12. The accessory mount according to claim 11, wherein:
said at least one longitudinally adjustable member urges said rear end of said first housing toward the rear support when said first housing is positioned along the barrel with said rear end of said first housing supported by the rear support and said second housing is transversely secured to said first housing.
13. The accessory mount according to claim 12, wherein:
said at least one longitudinally adjustable member urges said front end of said second housing toward the front support.
14. The accessory mount according to claim 11, wherein:
at least one of said first housing and said second housing includes a rail structure for mounting a firearm accessory thereto.
15. The accessory mount according to claim 11, wherein:
said at least one longitudinally adjustable member is carried by said second housing and cooperates with said first housing during adjustment thereof.

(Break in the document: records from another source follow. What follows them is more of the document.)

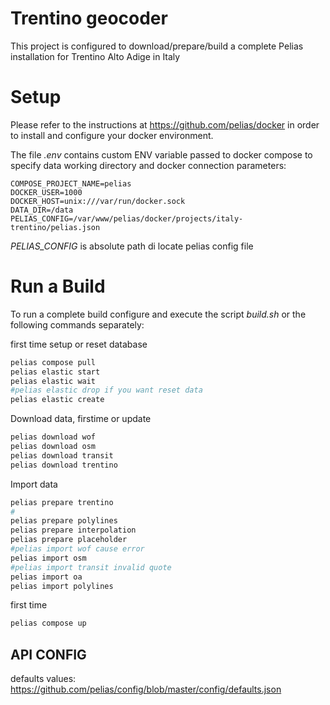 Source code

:
# Trentino geocoder
This project is configured to download/prepare/build a complete Pelias installation for Trentino Alto Adige in Italy

# Setup
Please refer to the instructions at https://github.com/pelias/docker in order to install and configure your docker environment.

The file *.env* contains custom ENV variable passed to docker compose to specify
data working directory and docker connection parameters:
```
COMPOSE_PROJECT_NAME=pelias
DOCKER_USER=1000
DOCKER_HOST=unix:///var/run/docker.sock
DATA_DIR=/data
PELIAS_CONFIG=/var/www/pelias/docker/projects/italy-trentino/pelias.json
```
*PELIAS_CONFIG* is absolute path di locate pelias config file

# Run a Build
To run a complete build configure and execute the script *build.sh*
or the following commands separately:

first time setup or reset database
```bash
pelias compose pull
pelias elastic start
pelias elastic wait
#pelias elastic drop if you want reset data
pelias elastic create
```

Download data, firstime or update
```bash
pelias download wof
pelias download osm
pelias download transit
pelias download trentino
```

Import data
```bash
pelias prepare trentino
#
pelias prepare polylines
pelias prepare interpolation
pelias prepare placeholder
#pelias import wof cause error
pelias import osm
#pelias import transit invalid quote
pelias import oa
pelias import polylines
```

first time
```bash
pelias compose up
```

## API CONFIG

defaults values:
https://github.com/pelias/config/blob/master/config/defaults.json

16. The accessory mount according to claim 11, wherein:
said first housing includes two longitudinal channels defined by said lugs respectively adjacent said longitudinal edges of said first housing and
said appendages of said second housing include flanges slidingly contained in said channels when said second housing is laced to said first housing.
17. The accessory mount according to claim 16, wherein:
at least one of said first housing and said second housing includes a rail structure for mounting a firearm accessory thereto.

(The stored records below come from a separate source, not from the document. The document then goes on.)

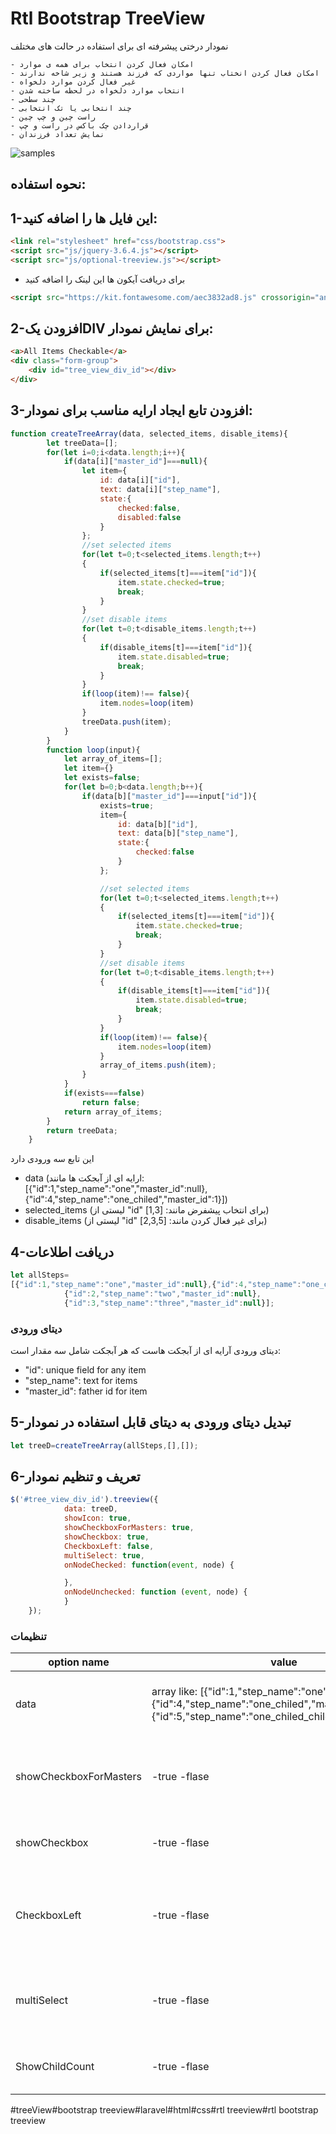 # Rtl Bootstrap TreeView
نمودار درختی پیشرفته ای برای استفاده در حالت های مختلف

    - امکان فعال کردن انتخاب برای همه ی موارد 
    - امکان فعال کردن انختاب تنها مواردی که فرزند هستند و زیر شاخه ندارند
    - غیر فعال کردن موارد دلخواه
    - انتخاب موارد دلخواه در لحظه ساخته شدن
    - چند سطحی
    - چند انتخابی یا تک انتخابی
    - راست چین و چپ چین
    - قراردادن چک باکس در راست و چپ
    - نمایش تعداد فرزندان
  
![samples](https://user-images.githubusercontent.com/53290330/236744138-6d37591b-7e4c-4a31-8395-c706d19559a0.png)



## نحوه استفاده:
## 1-این فایل ها را اضافه کنید:

```html
<link rel="stylesheet" href="css/bootstrap.css">
<script src="js/jquery-3.6.4.js"></script>
<script src="js/optional-treeview.js"></script>
```
- برای دریافت آیکون ها این لینک را اضافه کنید
```html
<script src="https://kit.fontawesome.com/aec3832ad8.js" crossorigin="anonymous"></script>
```
## 2-افزودن یکDIV برای نمایش نمودار:
```html
<a>All Items Checkable</a>
<div class="form-group">
    <div id="tree_view_div_id"></div>
</div>

```
## 3-افزودن تابع ایجاد ارایه مناسب برای نمودار:

```javascript
function createTreeArray(data, selected_items, disable_items){
        let treeData=[];
        for(let i=0;i<data.length;i++){
            if(data[i]["master_id"]===null){
                let item={
                    id: data[i]["id"],
                    text: data[i]["step_name"],
                    state:{
                        checked:false,
                        disabled:false
                    }
                };
                //set selected items
                for(let t=0;t<selected_items.length;t++)
                {
                    if(selected_items[t]===item["id"]){
                        item.state.checked=true;
                        break;
                    }
                }
                //set disable items
                for(let t=0;t<disable_items.length;t++)
                {
                    if(disable_items[t]===item["id"]){
                        item.state.disabled=true;
                        break;
                    }
                }
                if(loop(item)!== false){
                    item.nodes=loop(item)
                }
                treeData.push(item);
            }
        }
        function loop(input){
            let array_of_items=[];
            let item={}
            let exists=false;
            for(let b=0;b<data.length;b++){
                if(data[b]["master_id"]===input["id"]){
                    exists=true;
                    item={
                        id: data[b]["id"],
                        text: data[b]["step_name"],
                        state:{
                            checked:false
                        }
                    };

                    //set selected items
                    for(let t=0;t<selected_items.length;t++)
                    {
                        if(selected_items[t]===item["id"]){
                            item.state.checked=true;
                            break;
                        }
                    }
                    //set disable items
                    for(let t=0;t<disable_items.length;t++)
                    {
                        if(disable_items[t]===item["id"]){
                            item.state.disabled=true;
                            break;
                        }
                    }
                    if(loop(item)!== false){
                        item.nodes=loop(item)
                    }
                    array_of_items.push(item);
                }
            }
            if(exists===false)
                return false;
            return array_of_items;
        }
        return treeData;
    }
```

این تابع سه ورودی دارد
<br />
- data
 (ارایه ای از آبجکت ها مانند:
[{"id":1,"step_name":"one","master_id":null},{"id":4,"step_name":"one_chiled","master_id":1}])
- selected_items (لیستی از "id" برای انتخاب پیشفرض مانند: [1,3])
- disable_items (لیستی از "id" برای غیر فعال کردن مانند: [2,3,5])

## 4-دریافت اطلاعات
```javascript
let allSteps=
[{"id":1,"step_name":"one","master_id":null},{"id":4,"step_name":"one_chiled","master_id":1},{"id":5,"step_name":"one_chiled_chiled","master_id":4},
            {"id":2,"step_name":"two","master_id":null},
            {"id":3,"step_name":"three","master_id":null}];
```
### دیتای ورودی
دیتای ورودی آرایه ای از آبجکت هاست که هر آبجکت شامل سه مقدار است:
<br />
- "id": unique field for any item
- "step_name": text for items
- "master_id": father id for item

## 5-تبدیل دیتای ورودی به دیتای قابل استفاده در نمودار
```javascript
let treeD=createTreeArray(allSteps,[],[]);
```

## 6-تعریف و تنظیم نمودار

```javascript
$('#tree_view_div_id').treeview({
            data: treeD,
            showIcon: true,
            showCheckboxForMasters: true,
            showCheckbox: true,
            CheckboxLeft: false,
            multiSelect: true,
            onNodeChecked: function(event, node) {

            },
            onNodeUnchecked: function (event, node) {
            }
    });
```
### تنظیمات
| option name  | value | description |
| ------------- | ------------- | ------------- |
| data  | array like: [{"id":1,"step_name":"one","master_id":null},{"id":4,"step_name":"one_chiled","master_id":1},{"id":5,"step_name":"one_chiled_chiled","master_id":4}]  | this is an array of objects with three field  |
| showCheckboxForMasters  | -true -flase| this is for show check box for items that have child  |
| showCheckbox  | -true -flase| this is for show check box for all items |
| CheckboxLeft  | -true -flase| this is for show check box befor item text or opposite side of tex |
| multiSelect  | -true -flase| this is for enable multi choice or single choice |
| ShowChildCount  | -true -flase| this is for show chiled count |



#treeView#bootstrap treeview#laravel#html#css#rtl treeview#rtl bootstrap treeview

18. Firearm and accessory mount apparatus, comprising in combination:
a firearm including a longitudinal barrel, a rear support and a front support;
a first semicylindrical mount housing having two longitudinal edges, an inner surface and a rear end, said first housing positioned along said barrel with said rear end supported by said rear support, said first housing including longitudinally space-apart lugs on said inner surface adjacent to each of said edges;
a second semicylindrical mount housing having two longitudinal edges and a front end, said second housing including longitudinally spaced-apart appendages adjacent to each of said edges of said second housing, said second housing placed to said first housing with said appendages of said second housing cooperating with said lugs of said first housing for transversely securing said first housing to said second housing with said first housing and second housing longitudinally movable relative to each other; and
at least one longitudinally adjustable member carried by one of said first housing and said second housing longitudinally urging said rear end of said first housing against said rear support and longitudinally urging said front end of said second housing against said front support.
19. The apparatus according to claim 18, wherein:
at least one of said first housing and said second housing includes a rail structure for mounting a firearm accessory thereto.
20. The apparatus according to claim 18, wherein:
said first housing includes two longitudinal channels defined by said lugs respectively adjacent to said longitudinal edges of said first housing; and
said appendages of said second housing include flanges slidable contained in said channels.
21. The apparatus according to claim 20, wherein:
at least one of said first housing and said second housing includes a rail structure for mounting a firearm accessory thereto.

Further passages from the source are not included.